Plain-text document sources

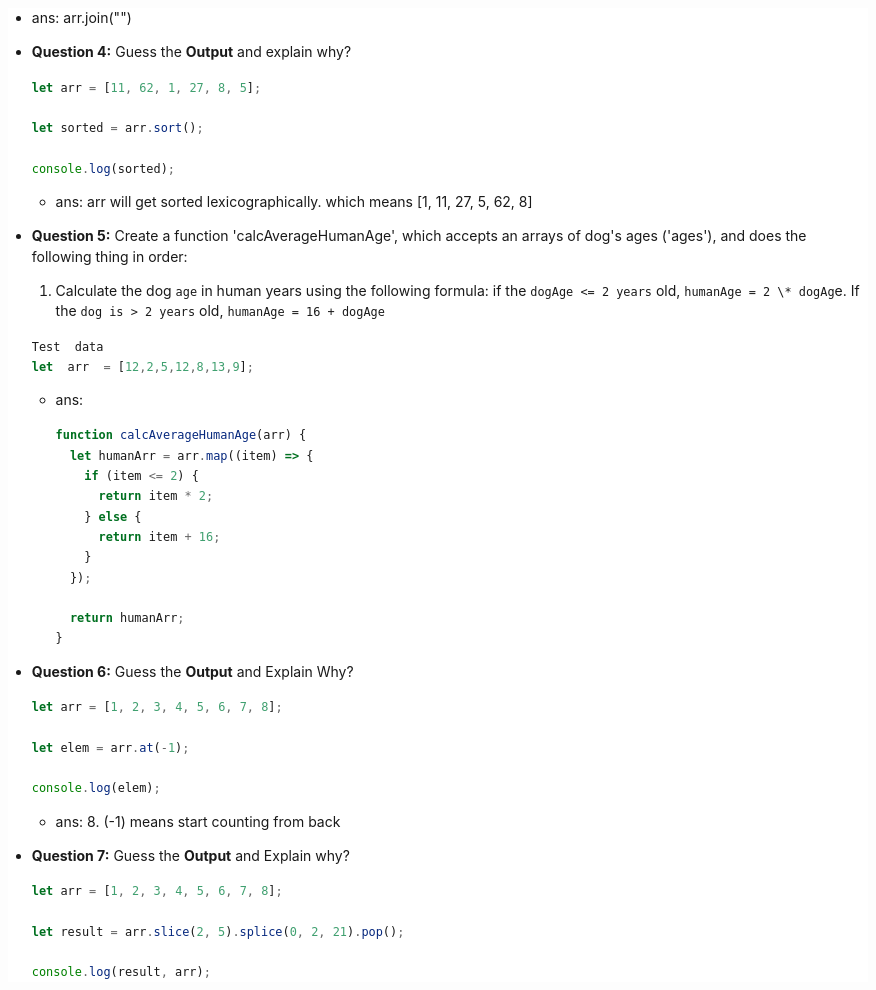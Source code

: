   - ans: arr.join("")

- **Question 4:** Guess the **Output** and explain why?

  ```js
  let arr = [11, 62, 1, 27, 8, 5];

  let sorted = arr.sort();

  console.log(sorted);
  ```

  - ans: arr will get sorted lexicographically. which means [1, 11, 27, 5, 62, 8]

- **Question 5:** Create a function 'calcAverageHumanAge', which accepts an arrays of dog's ages ('ages'), and does the following thing in order:

  1. Calculate the dog `age` in human years using the following formula: if the `dogAge <= 2 years` old, `humanAge = 2 \* dogAg`e. If the `dog is > 2 years` old, `humanAge = 16 + dogAge`

  ```js
  Test  data
  let  arr  = [12,2,5,12,8,13,9];

  ```

  - ans:

    ```js
    function calcAverageHumanAge(arr) {
      let humanArr = arr.map((item) => {
        if (item <= 2) {
          return item * 2;
        } else {
          return item + 16;
        }
      });

      return humanArr;
    }
    ```

- **Question 6:** Guess the **Output** and Explain Why?

  ```js
  let arr = [1, 2, 3, 4, 5, 6, 7, 8];

  let elem = arr.at(-1);

  console.log(elem);
  ```

  - ans: 8. (-1) means start counting from back

- **Question 7:** Guess the **Output** and Explain why?

  ```js
  let arr = [1, 2, 3, 4, 5, 6, 7, 8];

  let result = arr.slice(2, 5).splice(0, 2, 21).pop();

  console.log(result, arr);
  ```
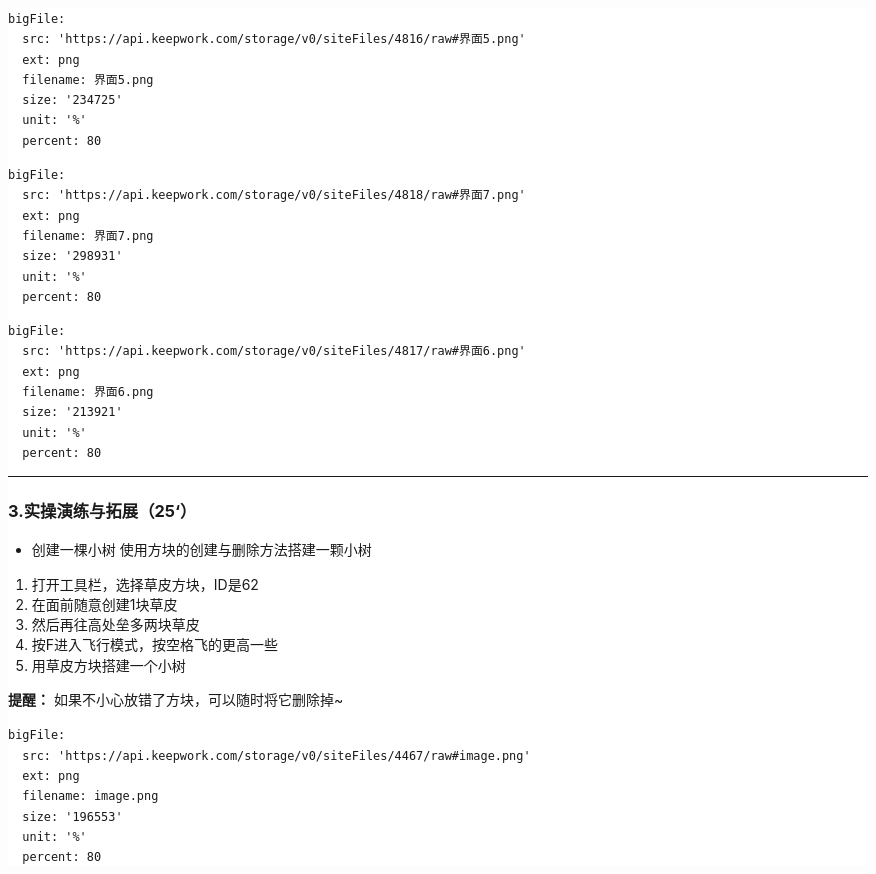 
```@BigFile
bigFile:
  src: 'https://api.keepwork.com/storage/v0/siteFiles/4816/raw#界面5.png'
  ext: png
  filename: 界面5.png
  size: '234725'
  unit: '%'
  percent: 80

```
```@BigFile
bigFile:
  src: 'https://api.keepwork.com/storage/v0/siteFiles/4818/raw#界面7.png'
  ext: png
  filename: 界面7.png
  size: '298931'
  unit: '%'
  percent: 80

```
```@BigFile
bigFile:
  src: 'https://api.keepwork.com/storage/v0/siteFiles/4817/raw#界面6.png'
  ext: png
  filename: 界面6.png
  size: '213921'
  unit: '%'
  percent: 80

```





---
### **3.实操演练与拓展（25‘）**
* 创建一棵小树
使用方块的创建与删除方法搭建一颗小树
1.	打开工具栏，选择草皮方块，ID是62
2.	在面前随意创建1块草皮
3.	然后再往高处垒多两块草皮
4.	按F进入飞行模式，按空格飞的更高一些
5.	用草皮方块搭建一个小树


**提醒：** 如果不小心放错了方块，可以随时将它删除掉~
 
```@BigFile
bigFile:
  src: 'https://api.keepwork.com/storage/v0/siteFiles/4467/raw#image.png'
  ext: png
  filename: image.png
  size: '196553'
  unit: '%'
  percent: 80

```
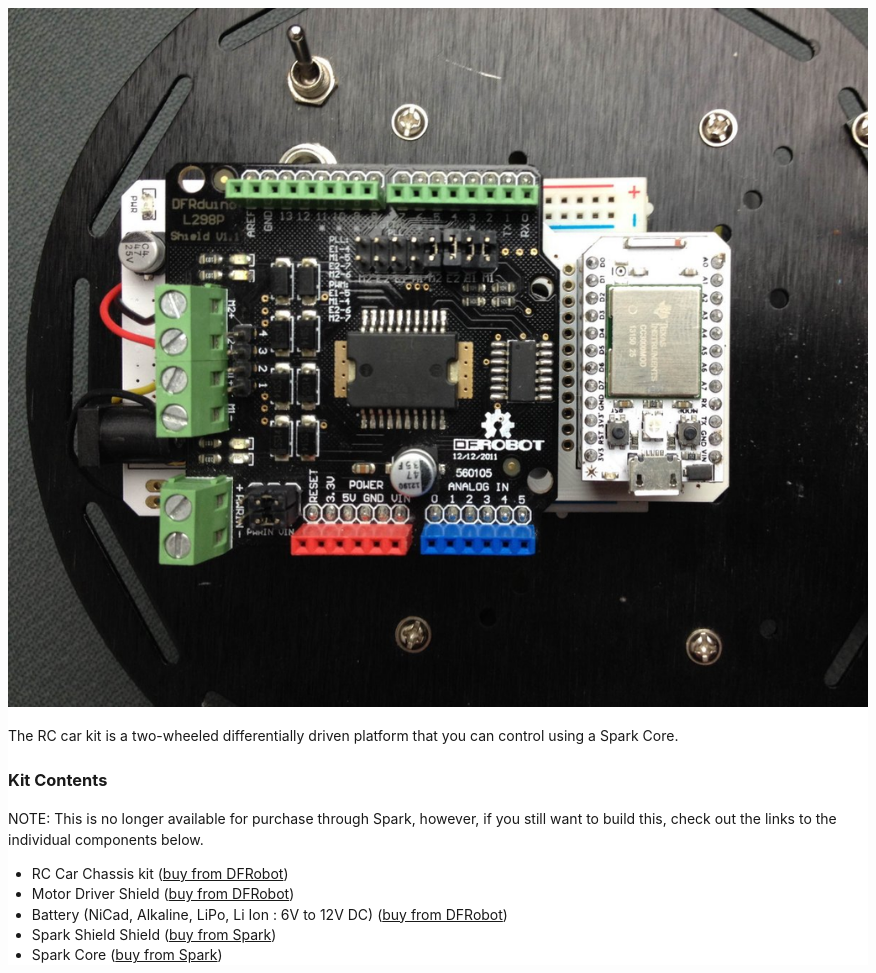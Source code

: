 ![Top View](/assets/images/rc-car-top-small.jpg)

The RC car kit is a two-wheeled differentially driven platform that you can control using a Spark Core.


### Kit Contents

NOTE: This is no longer available for purchase through Spark, however, if you still want to build this, check out the links to the individual components below.

- RC Car Chassis kit ([buy from DFRobot](http://www.dfrobot.com/index.php?route=product/product&path=37_111&product_id=65))
- Motor Driver Shield ([buy from DFRobot](http://www.dfrobot.com/index.php?route=product/product&product_id=69))
- Battery (NiCad, Alkaline, LiPo, Li Ion : 6V to 12V DC) ([buy from DFRobot](http://www.dfrobot.com/index.php?route=product/product&filter_name=battery&product_id=489))
- Spark Shield Shield ([buy from Spark](https://store.particle.io/?product=shield-shield))
- Spark Core ([buy from Spark](https://store.particle.io/?product=spark-core))
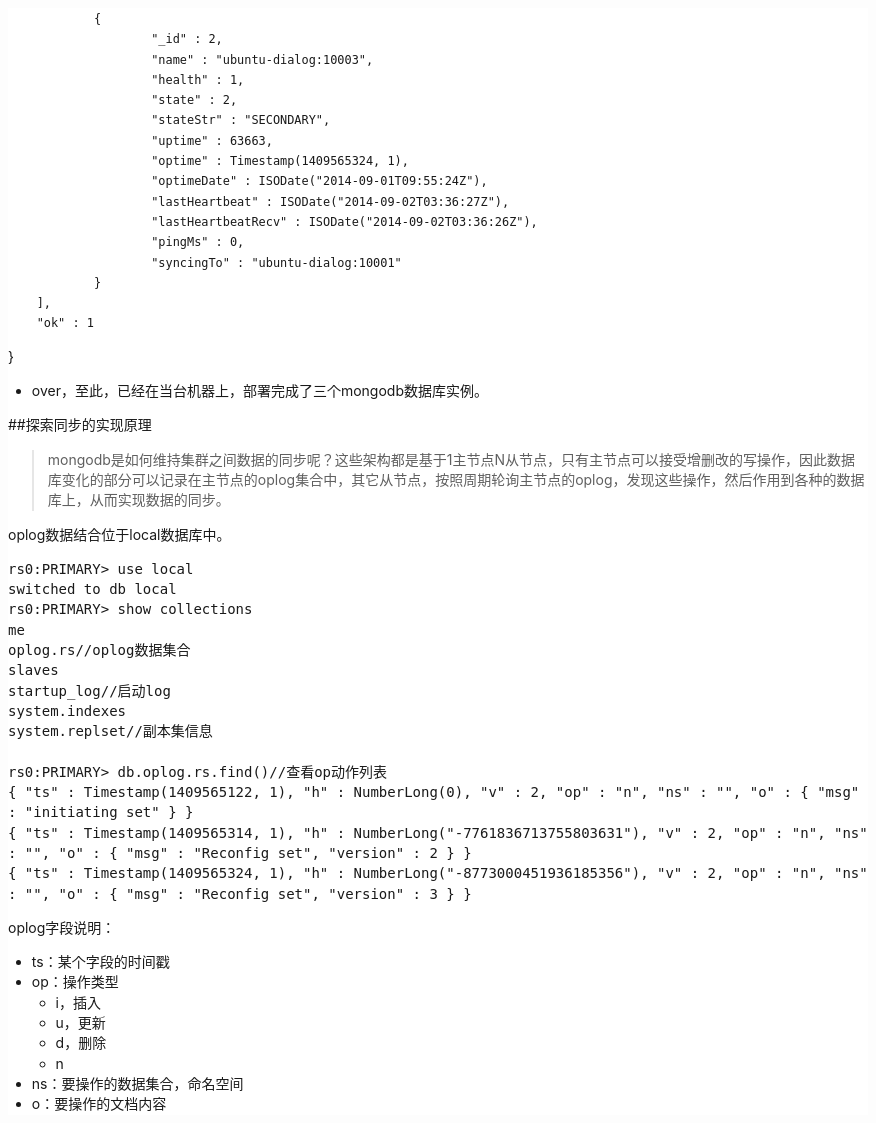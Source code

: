                 {
                        "_id" : 2,
                        "name" : "ubuntu-dialog:10003",
                        "health" : 1,
                        "state" : 2,
                        "stateStr" : "SECONDARY",
                        "uptime" : 63663,
                        "optime" : Timestamp(1409565324, 1),
                        "optimeDate" : ISODate("2014-09-01T09:55:24Z"),
                        "lastHeartbeat" : ISODate("2014-09-02T03:36:27Z"),
                        "lastHeartbeatRecv" : ISODate("2014-09-02T03:36:26Z"),
                        "pingMs" : 0,
                        "syncingTo" : "ubuntu-dialog:10001"
                }
        ],
        "ok" : 1
}
</pre>

- over，至此，已经在当台机器上，部署完成了三个mongodb数据库实例。

##探索同步的实现原理

>mongodb是如何维持集群之间数据的同步呢？这些架构都是基于1主节点N从节点，只有主节点可以接受增删改的写操作，因此数据库变化的部分可以记录在主节点的oplog集合中，其它从节点，按照周期轮询主节点的oplog，发现这些操作，然后作用到各种的数据库上，从而实现数据的同步。

oplog数据结合位于local数据库中。

<pre>
rs0:PRIMARY> use local
switched to db local
rs0:PRIMARY> show collections
me
oplog.rs//oplog数据集合
slaves
startup_log//启动log
system.indexes
system.replset//副本集信息

rs0:PRIMARY> db.oplog.rs.find()//查看op动作列表
{ "ts" : Timestamp(1409565122, 1), "h" : NumberLong(0), "v" : 2, "op" : "n", "ns" : "", "o" : { "msg" : "initiating set" } }
{ "ts" : Timestamp(1409565314, 1), "h" : NumberLong("-7761836713755803631"), "v" : 2, "op" : "n", "ns" : "", "o" : { "msg" : "Reconfig set", "version" : 2 } }
{ "ts" : Timestamp(1409565324, 1), "h" : NumberLong("-8773000451936185356"), "v" : 2, "op" : "n", "ns" : "", "o" : { "msg" : "Reconfig set", "version" : 3 } }
</pre>

oplog字段说明：

- ts：某个字段的时间戳
- op：操作类型
	- i，插入
	- u，更新
	- d，删除
	- n
- ns：要操作的数据集合，命名空间
- o：要操作的文档内容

» WHAT TO DO
Strip the images and reproduce the remaining records precisely.

» TASK RESPONSE
Source code

:   - ans: arr.join("")

- **Question 4:** Guess the **Output** and explain why?

  ```js
  let arr = [11, 62, 1, 27, 8, 5];

  let sorted = arr.sort();

  console.log(sorted);
  ```

  - ans: arr will get sorted lexicographically. which means [1, 11, 27, 5, 62, 8]

- **Question 5:** Create a function 'calcAverageHumanAge', which accepts an arrays of dog's ages ('ages'), and does the following thing in order:

  1. Calculate the dog `age` in human years using the following formula: if the `dogAge <= 2 years` old, `humanAge = 2 \* dogAg`e. If the `dog is > 2 years` old, `humanAge = 16 + dogAge`

  ```js
  Test  data
  let  arr  = [12,2,5,12,8,13,9];

  ```

  - ans:

    ```js
    function calcAverageHumanAge(arr) {
      let humanArr = arr.map((item) => {
        if (item <= 2) {
          return item * 2;
        } else {
          return item + 16;
        }
      });

      return humanArr;
    }
    ```

- **Question 6:** Guess the **Output** and Explain Why?

  ```js
  let arr = [1, 2, 3, 4, 5, 6, 7, 8];

  let elem = arr.at(-1);

  console.log(elem);
  ```

  - ans: 8. (-1) means start counting from back

- **Question 7:** Guess the **Output** and Explain why?

  ```js
  let arr = [1, 2, 3, 4, 5, 6, 7, 8];

  let result = arr.slice(2, 5).splice(0, 2, 21).pop();

  console.log(result, arr);
  ```
```@BigFile
bigFile:
  src: 'https://api.keepwork.com/storage/v0/siteFiles/4816/raw#界面5.png'
  ext: png
  filename: 界面5.png
  size: '234725'
  unit: '%'
  percent: 80

```
```@BigFile
bigFile:
  src: 'https://api.keepwork.com/storage/v0/siteFiles/4818/raw#界面7.png'
  ext: png
  filename: 界面7.png
  size: '298931'
  unit: '%'
  percent: 80

```
```@BigFile
bigFile:
  src: 'https://api.keepwork.com/storage/v0/siteFiles/4817/raw#界面6.png'
  ext: png
  filename: 界面6.png
  size: '213921'
  unit: '%'
  percent: 80

```





---
### **3.实操演练与拓展（25‘）**
* 创建一棵小树
使用方块的创建与删除方法搭建一颗小树
1.	打开工具栏，选择草皮方块，ID是62
2.	在面前随意创建1块草皮
3.	然后再往高处垒多两块草皮
4.	按F进入飞行模式，按空格飞的更高一些
5.	用草皮方块搭建一个小树


**提醒：** 如果不小心放错了方块，可以随时将它删除掉~
 
```@BigFile
bigFile:
  src: 'https://api.keepwork.com/storage/v0/siteFiles/4467/raw#image.png'
  ext: png
  filename: image.png
  size: '196553'
  unit: '%'
  percent: 80

```
Source code

: ![Top View](/assets/images/rc-car-top-small.jpg)

The RC car kit is a two-wheeled differentially driven platform that you can control using a Spark Core.


### Kit Contents

NOTE: This is no longer available for purchase through Spark, however, if you still want to build this, check out the links to the individual components below.

- RC Car Chassis kit ([buy from DFRobot](http://www.dfrobot.com/index.php?route=product/product&path=37_111&product_id=65))
- Motor Driver Shield ([buy from DFRobot](http://www.dfrobot.com/index.php?route=product/product&product_id=69))
- Battery (NiCad, Alkaline, LiPo, Li Ion : 6V to 12V DC) ([buy from DFRobot](http://www.dfrobot.com/index.php?route=product/product&filter_name=battery&product_id=489))
- Spark Shield Shield ([buy from Spark](https://store.particle.io/?product=shield-shield))
- Spark Core ([buy from Spark](https://store.particle.io/?product=spark-core))
Source code

:                 {
                        "_id" : 2,
                        "name" : "ubuntu-dialog:10003",
                        "health" : 1,
                        "state" : 2,
                        "stateStr" : "SECONDARY",
                        "uptime" : 63663,
                        "optime" : Timestamp(1409565324, 1),
                        "optimeDate" : ISODate("2014-09-01T09:55:24Z"),
                        "lastHeartbeat" : ISODate("2014-09-02T03:36:27Z"),
                        "lastHeartbeatRecv" : ISODate("2014-09-02T03:36:26Z"),
                        "pingMs" : 0,
                        "syncingTo" : "ubuntu-dialog:10001"
                }
        ],
        "ok" : 1
}
</pre>

- over，至此，已经在当台机器上，部署完成了三个mongodb数据库实例。

##探索同步的实现原理

>mongodb是如何维持集群之间数据的同步呢？这些架构都是基于1主节点N从节点，只有主节点可以接受增删改的写操作，因此数据库变化的部分可以记录在主节点的oplog集合中，其它从节点，按照周期轮询主节点的oplog，发现这些操作，然后作用到各种的数据库上，从而实现数据的同步。

oplog数据结合位于local数据库中。

<pre>
rs0:PRIMARY> use local
switched to db local
rs0:PRIMARY> show collections
me
oplog.rs//oplog数据集合
slaves
startup_log//启动log
system.indexes
system.replset//副本集信息

rs0:PRIMARY> db.oplog.rs.find()//查看op动作列表
{ "ts" : Timestamp(1409565122, 1), "h" : NumberLong(0), "v" : 2, "op" : "n", "ns" : "", "o" : { "msg" : "initiating set" } }
{ "ts" : Timestamp(1409565314, 1), "h" : NumberLong("-7761836713755803631"), "v" : 2, "op" : "n", "ns" : "", "o" : { "msg" : "Reconfig set", "version" : 2 } }
{ "ts" : Timestamp(1409565324, 1), "h" : NumberLong("-8773000451936185356"), "v" : 2, "op" : "n", "ns" : "", "o" : { "msg" : "Reconfig set", "version" : 3 } }
</pre>

oplog字段说明：

- ts：某个字段的时间戳
- op：操作类型
	- i，插入
	- u，更新
	- d，删除
	- n
- ns：要操作的数据集合，命名空间
- o：要操作的文档内容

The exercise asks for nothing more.